== PROBLEM DESCRIPTION ==
Say how many lines in the data hold "GOOGLE". Nothing else belongs in the answer.
* * * * * * *
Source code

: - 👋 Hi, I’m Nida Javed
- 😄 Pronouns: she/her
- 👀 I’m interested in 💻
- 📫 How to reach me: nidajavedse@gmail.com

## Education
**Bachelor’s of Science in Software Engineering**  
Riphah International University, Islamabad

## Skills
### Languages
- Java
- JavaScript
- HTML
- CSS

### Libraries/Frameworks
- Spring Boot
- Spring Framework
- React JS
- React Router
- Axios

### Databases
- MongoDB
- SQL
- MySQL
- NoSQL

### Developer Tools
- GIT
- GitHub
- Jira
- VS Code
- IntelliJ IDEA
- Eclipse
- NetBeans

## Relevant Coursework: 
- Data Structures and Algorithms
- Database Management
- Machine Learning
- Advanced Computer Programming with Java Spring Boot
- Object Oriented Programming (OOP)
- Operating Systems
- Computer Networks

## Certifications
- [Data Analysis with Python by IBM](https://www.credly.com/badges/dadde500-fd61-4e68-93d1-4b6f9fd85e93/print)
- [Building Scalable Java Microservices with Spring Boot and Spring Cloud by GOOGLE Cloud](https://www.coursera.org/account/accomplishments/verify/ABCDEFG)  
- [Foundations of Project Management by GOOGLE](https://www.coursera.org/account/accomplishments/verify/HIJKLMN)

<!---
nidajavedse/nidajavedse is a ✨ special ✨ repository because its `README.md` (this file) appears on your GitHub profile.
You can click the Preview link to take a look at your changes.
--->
* * * * * * *
== THE ANSWER ==
2